[TASK TO CARRY OUT]: Look through the entries. Copy each line that has the word "desastres".
____
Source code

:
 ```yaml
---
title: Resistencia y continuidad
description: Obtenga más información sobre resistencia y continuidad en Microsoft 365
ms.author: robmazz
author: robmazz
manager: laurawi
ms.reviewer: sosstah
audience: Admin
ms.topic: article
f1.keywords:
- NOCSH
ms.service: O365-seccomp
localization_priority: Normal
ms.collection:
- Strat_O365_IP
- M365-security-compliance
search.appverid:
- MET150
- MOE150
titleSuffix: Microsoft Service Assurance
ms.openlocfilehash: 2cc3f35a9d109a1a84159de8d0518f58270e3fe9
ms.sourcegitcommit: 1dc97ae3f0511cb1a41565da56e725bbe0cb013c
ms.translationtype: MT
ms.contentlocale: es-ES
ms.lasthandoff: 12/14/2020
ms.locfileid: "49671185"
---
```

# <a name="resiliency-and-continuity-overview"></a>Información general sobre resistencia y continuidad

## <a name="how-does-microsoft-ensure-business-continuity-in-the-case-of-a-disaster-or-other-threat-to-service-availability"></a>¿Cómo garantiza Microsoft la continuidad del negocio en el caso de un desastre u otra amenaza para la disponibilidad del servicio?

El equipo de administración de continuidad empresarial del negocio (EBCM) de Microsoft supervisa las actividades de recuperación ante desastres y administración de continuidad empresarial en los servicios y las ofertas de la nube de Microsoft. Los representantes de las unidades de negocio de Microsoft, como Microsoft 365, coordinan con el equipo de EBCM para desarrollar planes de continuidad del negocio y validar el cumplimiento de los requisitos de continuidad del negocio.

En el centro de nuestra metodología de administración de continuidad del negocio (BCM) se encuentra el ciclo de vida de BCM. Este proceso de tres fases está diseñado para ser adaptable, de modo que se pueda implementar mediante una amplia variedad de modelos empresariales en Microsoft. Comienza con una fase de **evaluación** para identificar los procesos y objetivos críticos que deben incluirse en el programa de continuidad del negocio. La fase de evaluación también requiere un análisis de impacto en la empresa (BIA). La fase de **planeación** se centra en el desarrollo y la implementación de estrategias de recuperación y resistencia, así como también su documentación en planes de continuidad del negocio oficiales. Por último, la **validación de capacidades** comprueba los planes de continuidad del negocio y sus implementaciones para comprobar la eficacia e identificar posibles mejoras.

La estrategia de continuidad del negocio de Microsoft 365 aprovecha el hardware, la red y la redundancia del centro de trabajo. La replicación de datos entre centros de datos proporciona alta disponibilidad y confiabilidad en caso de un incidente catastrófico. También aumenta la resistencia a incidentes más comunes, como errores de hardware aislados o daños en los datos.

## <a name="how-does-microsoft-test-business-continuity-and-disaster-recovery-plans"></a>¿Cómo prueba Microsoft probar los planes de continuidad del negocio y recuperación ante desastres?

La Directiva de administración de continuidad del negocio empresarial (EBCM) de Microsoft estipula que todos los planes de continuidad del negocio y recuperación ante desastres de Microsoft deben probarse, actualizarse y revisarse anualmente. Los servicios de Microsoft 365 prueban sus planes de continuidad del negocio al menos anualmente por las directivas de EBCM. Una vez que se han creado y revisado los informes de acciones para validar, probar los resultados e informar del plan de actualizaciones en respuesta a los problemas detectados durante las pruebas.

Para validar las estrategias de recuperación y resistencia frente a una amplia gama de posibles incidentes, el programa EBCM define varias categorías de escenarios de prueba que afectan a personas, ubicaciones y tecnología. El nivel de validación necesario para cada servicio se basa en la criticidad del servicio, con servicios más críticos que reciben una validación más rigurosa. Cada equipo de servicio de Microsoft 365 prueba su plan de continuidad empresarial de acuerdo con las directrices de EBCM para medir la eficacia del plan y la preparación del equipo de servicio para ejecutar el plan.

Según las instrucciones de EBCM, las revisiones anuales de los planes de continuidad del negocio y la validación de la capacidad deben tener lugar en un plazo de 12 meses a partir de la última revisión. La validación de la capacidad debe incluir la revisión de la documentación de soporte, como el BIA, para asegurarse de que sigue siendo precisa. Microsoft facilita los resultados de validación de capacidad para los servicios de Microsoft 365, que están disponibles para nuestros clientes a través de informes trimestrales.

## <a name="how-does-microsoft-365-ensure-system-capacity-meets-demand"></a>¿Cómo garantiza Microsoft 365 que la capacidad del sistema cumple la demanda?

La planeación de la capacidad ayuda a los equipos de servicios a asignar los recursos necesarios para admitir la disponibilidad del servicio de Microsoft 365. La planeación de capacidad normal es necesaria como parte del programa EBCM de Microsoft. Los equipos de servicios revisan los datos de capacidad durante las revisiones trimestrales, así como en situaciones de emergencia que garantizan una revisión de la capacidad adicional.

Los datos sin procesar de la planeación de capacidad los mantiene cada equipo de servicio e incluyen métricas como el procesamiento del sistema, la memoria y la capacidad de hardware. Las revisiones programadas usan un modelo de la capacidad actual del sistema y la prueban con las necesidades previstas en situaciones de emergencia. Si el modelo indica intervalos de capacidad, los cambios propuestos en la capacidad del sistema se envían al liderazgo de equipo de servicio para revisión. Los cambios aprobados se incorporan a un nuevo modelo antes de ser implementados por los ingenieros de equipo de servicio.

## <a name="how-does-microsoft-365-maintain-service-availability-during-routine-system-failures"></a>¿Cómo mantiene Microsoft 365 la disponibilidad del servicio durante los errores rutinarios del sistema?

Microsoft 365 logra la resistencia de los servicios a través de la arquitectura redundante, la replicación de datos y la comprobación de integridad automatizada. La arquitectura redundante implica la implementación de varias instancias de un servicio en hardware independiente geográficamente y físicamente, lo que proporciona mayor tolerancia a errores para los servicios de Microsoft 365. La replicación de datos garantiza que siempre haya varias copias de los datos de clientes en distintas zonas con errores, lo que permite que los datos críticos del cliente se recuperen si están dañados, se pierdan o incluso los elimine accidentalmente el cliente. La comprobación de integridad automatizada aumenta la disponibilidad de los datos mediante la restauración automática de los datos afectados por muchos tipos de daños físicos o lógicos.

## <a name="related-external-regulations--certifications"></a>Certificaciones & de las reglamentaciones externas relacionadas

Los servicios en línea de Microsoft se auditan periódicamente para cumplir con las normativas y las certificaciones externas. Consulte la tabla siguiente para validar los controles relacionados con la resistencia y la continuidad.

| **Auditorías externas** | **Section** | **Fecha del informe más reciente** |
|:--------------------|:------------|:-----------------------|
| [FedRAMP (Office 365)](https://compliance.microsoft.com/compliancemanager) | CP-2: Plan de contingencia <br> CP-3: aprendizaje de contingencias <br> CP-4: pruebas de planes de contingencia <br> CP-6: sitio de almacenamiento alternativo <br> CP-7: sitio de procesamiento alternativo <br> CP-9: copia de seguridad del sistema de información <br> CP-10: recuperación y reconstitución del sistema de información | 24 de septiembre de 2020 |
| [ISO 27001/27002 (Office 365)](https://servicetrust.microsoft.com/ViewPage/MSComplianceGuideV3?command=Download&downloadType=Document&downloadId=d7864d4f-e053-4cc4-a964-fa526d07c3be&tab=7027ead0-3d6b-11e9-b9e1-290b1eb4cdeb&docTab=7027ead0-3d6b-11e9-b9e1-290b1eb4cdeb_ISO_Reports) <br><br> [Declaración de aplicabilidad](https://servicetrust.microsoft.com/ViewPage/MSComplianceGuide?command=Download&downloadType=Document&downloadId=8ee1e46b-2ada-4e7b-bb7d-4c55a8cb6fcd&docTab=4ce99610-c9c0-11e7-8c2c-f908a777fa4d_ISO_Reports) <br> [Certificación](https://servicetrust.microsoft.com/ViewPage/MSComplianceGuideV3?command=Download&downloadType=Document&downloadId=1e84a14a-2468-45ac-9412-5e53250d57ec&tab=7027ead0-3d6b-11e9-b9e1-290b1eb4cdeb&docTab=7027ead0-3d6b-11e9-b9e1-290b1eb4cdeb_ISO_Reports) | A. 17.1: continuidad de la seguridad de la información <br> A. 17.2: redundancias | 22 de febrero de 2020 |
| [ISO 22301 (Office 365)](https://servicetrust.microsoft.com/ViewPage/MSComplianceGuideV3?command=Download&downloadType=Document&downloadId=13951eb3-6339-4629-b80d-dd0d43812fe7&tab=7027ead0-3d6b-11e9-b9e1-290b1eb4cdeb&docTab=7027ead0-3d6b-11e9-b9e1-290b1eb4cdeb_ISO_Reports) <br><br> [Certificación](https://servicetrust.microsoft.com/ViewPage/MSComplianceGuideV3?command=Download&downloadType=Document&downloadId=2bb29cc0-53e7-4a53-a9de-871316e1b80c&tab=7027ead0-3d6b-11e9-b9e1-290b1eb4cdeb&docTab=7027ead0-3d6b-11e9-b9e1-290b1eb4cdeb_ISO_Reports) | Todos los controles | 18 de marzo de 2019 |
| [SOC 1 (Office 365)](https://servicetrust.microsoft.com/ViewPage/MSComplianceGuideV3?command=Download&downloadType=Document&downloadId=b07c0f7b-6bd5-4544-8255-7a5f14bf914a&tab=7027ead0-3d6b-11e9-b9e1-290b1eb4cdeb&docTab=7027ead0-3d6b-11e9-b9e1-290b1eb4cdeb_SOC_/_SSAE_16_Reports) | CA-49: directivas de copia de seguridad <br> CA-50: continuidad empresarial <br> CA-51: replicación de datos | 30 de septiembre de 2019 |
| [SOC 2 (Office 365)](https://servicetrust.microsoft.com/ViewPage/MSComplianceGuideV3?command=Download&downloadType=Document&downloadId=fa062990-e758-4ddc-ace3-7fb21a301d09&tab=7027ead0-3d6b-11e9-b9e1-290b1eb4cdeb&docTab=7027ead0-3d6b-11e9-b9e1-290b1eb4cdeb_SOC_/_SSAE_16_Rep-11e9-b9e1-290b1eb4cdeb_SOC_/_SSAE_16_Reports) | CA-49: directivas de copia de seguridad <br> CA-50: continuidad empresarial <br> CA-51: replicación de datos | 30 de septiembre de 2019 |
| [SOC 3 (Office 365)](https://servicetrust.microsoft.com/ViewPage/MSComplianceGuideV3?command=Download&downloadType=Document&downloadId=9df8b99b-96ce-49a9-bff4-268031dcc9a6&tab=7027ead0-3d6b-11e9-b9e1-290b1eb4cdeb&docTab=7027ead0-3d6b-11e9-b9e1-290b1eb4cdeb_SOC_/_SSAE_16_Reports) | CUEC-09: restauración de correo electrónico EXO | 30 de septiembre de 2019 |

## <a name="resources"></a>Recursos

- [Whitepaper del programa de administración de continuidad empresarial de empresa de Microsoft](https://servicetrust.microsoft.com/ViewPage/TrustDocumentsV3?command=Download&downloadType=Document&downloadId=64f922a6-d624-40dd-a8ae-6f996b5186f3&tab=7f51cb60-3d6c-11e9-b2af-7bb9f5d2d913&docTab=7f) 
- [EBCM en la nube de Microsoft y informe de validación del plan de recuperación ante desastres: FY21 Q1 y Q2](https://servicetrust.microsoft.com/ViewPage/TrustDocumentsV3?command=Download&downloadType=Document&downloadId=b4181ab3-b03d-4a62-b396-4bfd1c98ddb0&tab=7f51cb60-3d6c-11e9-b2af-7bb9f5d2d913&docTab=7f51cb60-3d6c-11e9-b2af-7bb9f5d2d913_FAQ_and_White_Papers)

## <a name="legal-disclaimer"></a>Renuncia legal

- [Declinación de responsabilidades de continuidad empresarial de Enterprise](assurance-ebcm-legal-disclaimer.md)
____
[RESULT BELOW]:
El equipo de administración de continuidad empresarial del negocio (EBCM) de Microsoft supervisa las actividades de recuperación ante desastres y administración de continuidad empresarial en los servicios y las ofertas de la nube de Microsoft. Los representantes de las unidades de negocio de Microsoft, como Microsoft 365, coordinan con el equipo de EBCM para desarrollar planes de continuidad del negocio y validar el cumplimiento de los requisitos de continuidad del negocio.
## <a name="how-does-microsoft-test-business-continuity-and-disaster-recovery-plans"></a>¿Cómo prueba Microsoft probar los planes de continuidad del negocio y recuperación ante desastres?
La Directiva de administración de continuidad del negocio empresarial (EBCM) de Microsoft estipula que todos los planes de continuidad del negocio y recuperación ante desastres de Microsoft deben probarse, actualizarse y revisarse anualmente. Los servicios de Microsoft 365 prueban sus planes de continuidad del negocio al menos anualmente por las directivas de EBCM. Una vez que se han creado y revisado los informes de acciones para validar, probar los resultados e informar del plan de actualizaciones en respuesta a los problemas detectados durante las pruebas.
- [EBCM en la nube de Microsoft y informe de validación del plan de recuperación ante desastres: FY21 Q1 y Q2](https://servicetrust.microsoft.com/ViewPage/TrustDocumentsV3?command=Download&downloadType=Document&downloadId=b4181ab3-b03d-4a62-b396-4bfd1c98ddb0&tab=7f51cb60-3d6c-11e9-b2af-7bb9f5d2d913&docTab=7f51cb60-3d6c-11e9-b2af-7bb9f5d2d913_FAQ_and_White_Papers)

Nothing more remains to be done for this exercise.